By Lorri Drumm
The Meadville Tribune, Pa.
WWR Article Summary (tl;dr) Three buildings in Conneautville’s Market Village house local entrepreneurs who hope to soon be joined by other village shops to create the town’s own Market Village where shoppers can wonder about the mini town and find an assortment of local wares.
One savvy shopper snatched up a rare antique Hoosier cabinet with copper-lined drawers Thursday morning at Buddy Mouse Creations and Collectibles.
“He was in looking at it last week,” Karen Hanna said excitedly of the cabinet she refurbished after she did her own snatching from a garage sale. Hanna claims to be the “Buddy” in the shop’s name.
That shopper might have sensed that word is getting out about the distinctive items available within the three buildings that line the grounds of Canal Park, just north of Conneautville on Route 18. He made sure he got that cabinet while the gettin’ was good.

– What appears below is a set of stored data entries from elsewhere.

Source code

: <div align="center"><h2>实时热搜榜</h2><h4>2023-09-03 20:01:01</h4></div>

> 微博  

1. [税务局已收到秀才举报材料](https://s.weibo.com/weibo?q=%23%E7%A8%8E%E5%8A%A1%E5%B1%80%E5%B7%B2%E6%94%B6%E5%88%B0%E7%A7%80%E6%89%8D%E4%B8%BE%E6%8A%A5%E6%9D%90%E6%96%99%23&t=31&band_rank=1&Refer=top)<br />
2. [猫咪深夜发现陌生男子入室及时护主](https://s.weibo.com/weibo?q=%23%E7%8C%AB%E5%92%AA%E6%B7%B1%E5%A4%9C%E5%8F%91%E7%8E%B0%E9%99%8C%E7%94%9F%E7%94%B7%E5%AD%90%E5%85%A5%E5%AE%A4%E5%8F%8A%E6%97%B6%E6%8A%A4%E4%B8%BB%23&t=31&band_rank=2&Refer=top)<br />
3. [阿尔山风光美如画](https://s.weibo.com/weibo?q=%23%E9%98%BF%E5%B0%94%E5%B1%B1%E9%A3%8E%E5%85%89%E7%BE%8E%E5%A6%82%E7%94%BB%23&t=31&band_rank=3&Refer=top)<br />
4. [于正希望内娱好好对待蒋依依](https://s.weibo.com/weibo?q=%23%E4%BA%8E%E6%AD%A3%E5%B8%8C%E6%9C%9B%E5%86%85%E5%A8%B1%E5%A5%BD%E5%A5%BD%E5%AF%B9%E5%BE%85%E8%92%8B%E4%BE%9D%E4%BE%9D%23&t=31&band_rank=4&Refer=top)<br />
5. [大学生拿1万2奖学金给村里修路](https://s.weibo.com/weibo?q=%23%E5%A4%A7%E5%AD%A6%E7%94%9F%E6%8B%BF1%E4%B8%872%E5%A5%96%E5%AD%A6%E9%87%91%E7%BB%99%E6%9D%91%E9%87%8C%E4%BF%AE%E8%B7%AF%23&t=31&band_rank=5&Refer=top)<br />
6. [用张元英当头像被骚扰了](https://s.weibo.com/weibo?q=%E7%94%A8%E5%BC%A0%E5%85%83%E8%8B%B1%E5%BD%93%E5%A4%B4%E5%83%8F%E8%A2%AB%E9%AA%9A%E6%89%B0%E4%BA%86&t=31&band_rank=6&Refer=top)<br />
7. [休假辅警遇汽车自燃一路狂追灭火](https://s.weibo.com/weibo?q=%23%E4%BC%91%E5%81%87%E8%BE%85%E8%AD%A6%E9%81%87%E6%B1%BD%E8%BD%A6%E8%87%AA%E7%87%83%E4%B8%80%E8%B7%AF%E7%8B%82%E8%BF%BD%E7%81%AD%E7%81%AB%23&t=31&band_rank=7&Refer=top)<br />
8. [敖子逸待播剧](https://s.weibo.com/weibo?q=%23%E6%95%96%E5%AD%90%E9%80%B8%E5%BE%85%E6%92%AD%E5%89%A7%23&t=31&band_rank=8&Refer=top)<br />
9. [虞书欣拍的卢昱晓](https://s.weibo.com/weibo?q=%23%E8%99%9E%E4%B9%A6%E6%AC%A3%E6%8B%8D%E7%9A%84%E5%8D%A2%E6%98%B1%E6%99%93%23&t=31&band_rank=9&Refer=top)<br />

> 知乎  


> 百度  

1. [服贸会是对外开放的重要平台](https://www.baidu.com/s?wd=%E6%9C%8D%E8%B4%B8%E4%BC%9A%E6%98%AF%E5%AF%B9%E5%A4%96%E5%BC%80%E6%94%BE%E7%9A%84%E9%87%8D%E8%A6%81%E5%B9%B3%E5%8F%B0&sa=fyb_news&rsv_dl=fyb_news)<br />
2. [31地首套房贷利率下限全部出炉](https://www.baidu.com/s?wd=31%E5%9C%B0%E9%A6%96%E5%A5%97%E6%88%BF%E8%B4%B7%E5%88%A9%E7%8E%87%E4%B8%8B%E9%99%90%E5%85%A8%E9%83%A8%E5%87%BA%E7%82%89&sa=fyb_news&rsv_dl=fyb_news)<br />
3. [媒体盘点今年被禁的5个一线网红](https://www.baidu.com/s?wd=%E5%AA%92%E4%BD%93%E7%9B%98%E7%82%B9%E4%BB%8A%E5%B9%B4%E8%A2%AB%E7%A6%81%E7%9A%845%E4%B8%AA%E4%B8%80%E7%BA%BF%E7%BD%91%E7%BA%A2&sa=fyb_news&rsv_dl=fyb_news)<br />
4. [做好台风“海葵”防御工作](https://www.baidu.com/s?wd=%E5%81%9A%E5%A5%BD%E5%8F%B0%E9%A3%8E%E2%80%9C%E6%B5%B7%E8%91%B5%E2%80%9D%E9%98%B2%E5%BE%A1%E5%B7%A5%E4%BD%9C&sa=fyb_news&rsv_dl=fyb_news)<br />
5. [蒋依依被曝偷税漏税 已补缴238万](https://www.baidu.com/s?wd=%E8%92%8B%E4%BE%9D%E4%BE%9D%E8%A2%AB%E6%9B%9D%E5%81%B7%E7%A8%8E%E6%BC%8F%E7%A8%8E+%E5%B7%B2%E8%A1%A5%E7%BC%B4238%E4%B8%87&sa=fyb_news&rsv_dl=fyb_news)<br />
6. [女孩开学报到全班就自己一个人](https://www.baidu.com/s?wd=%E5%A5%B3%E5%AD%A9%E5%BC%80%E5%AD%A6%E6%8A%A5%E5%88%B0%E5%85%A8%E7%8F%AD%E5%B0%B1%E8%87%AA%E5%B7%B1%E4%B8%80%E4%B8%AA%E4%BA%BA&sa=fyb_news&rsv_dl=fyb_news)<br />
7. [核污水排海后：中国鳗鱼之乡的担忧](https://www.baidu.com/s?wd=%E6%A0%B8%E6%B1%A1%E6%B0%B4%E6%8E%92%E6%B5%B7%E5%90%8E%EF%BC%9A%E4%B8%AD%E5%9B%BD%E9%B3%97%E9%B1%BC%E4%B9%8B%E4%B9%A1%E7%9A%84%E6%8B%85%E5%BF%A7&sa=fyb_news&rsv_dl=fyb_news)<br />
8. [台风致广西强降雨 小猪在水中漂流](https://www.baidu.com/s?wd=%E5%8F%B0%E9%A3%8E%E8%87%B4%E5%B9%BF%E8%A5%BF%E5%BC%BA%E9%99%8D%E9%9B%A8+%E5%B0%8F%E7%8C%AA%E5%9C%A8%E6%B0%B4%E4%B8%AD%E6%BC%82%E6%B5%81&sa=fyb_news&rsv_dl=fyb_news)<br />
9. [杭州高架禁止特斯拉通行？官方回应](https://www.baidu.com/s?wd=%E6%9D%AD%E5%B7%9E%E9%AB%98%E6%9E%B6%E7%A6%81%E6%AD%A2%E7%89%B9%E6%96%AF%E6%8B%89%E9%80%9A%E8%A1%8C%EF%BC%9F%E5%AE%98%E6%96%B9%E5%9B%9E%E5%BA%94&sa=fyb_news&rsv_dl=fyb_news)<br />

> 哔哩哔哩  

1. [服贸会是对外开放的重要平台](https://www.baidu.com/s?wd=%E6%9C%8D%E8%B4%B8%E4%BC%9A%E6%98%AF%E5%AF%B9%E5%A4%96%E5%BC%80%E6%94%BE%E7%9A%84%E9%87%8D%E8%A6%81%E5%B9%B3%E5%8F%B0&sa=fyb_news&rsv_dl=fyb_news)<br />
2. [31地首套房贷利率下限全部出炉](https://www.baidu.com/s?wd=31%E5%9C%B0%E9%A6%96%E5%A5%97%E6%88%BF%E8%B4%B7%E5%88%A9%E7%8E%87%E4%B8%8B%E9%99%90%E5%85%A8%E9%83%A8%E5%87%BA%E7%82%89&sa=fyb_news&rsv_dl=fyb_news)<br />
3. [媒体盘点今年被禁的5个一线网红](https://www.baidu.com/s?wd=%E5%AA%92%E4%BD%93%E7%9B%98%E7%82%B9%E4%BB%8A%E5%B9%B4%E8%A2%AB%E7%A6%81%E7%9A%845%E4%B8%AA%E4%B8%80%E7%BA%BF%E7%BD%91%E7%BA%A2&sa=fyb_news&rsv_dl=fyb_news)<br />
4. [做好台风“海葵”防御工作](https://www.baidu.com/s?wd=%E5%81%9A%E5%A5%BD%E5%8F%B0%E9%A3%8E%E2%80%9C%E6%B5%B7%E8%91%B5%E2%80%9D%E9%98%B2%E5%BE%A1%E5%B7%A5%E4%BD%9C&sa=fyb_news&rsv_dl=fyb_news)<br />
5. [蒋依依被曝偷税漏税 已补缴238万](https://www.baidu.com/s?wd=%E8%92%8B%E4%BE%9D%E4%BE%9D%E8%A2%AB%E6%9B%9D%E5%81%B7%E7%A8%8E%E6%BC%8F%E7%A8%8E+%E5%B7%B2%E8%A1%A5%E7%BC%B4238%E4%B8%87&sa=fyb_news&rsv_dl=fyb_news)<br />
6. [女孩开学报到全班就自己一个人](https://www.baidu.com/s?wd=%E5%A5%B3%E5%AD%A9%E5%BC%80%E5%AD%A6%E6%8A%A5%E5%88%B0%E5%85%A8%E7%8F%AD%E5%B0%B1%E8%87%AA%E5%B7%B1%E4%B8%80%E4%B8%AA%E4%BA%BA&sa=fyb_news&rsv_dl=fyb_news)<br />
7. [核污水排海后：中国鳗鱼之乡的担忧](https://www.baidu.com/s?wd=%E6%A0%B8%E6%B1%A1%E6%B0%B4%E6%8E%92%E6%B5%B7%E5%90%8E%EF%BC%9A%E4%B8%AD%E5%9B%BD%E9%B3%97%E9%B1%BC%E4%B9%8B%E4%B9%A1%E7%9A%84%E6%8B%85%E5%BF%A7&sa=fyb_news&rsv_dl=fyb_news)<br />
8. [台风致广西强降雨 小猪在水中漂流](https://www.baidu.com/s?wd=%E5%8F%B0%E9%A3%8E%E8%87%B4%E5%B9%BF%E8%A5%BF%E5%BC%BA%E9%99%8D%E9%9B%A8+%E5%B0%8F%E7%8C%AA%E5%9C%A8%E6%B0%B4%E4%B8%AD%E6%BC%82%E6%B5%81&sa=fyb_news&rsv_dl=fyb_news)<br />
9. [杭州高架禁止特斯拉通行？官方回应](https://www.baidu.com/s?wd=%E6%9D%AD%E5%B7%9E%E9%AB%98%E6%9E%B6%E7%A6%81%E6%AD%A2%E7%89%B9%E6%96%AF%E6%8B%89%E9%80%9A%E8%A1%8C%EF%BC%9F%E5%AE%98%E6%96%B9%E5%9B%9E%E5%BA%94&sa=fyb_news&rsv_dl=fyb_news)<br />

The Hoosier might be sold, but Hanna and her partners at Buddy Mouse, Samantha Paskorz and Marilyn (Mouse) Vennare, claim to have lots more projects to add to the treasures for future shoppers.
Each of the three buildings in Conneautville’s Market Village house local entrepreneurs who hope to soon be joined by other village shops to create the town’s own Market Village where shoppers can wonder about the mini town and find an assortment of local wares.
The Buddy Mouse shop that occupies a spot between two other shops opened in May. The three women who run the shop are rookies to the world of owning and running a business. Opening a shop seemed like the perfect way to combine their talents, according to Paskorz.
“Karen and my mom did crafts,” Paskorz said. “Mom was also an antique collector.”
The shop features antiques, vintage items, artwork, refurbished furniture and things you may not find anywhere else.
Just one door south of the Buddy Mouse shop is Josie Graff Jewelry Design. Graff was the first of the three shops to open in December.
“I opened up right after a snow storm,” she said.
Graff has been designing and creating jewelry since she was 14.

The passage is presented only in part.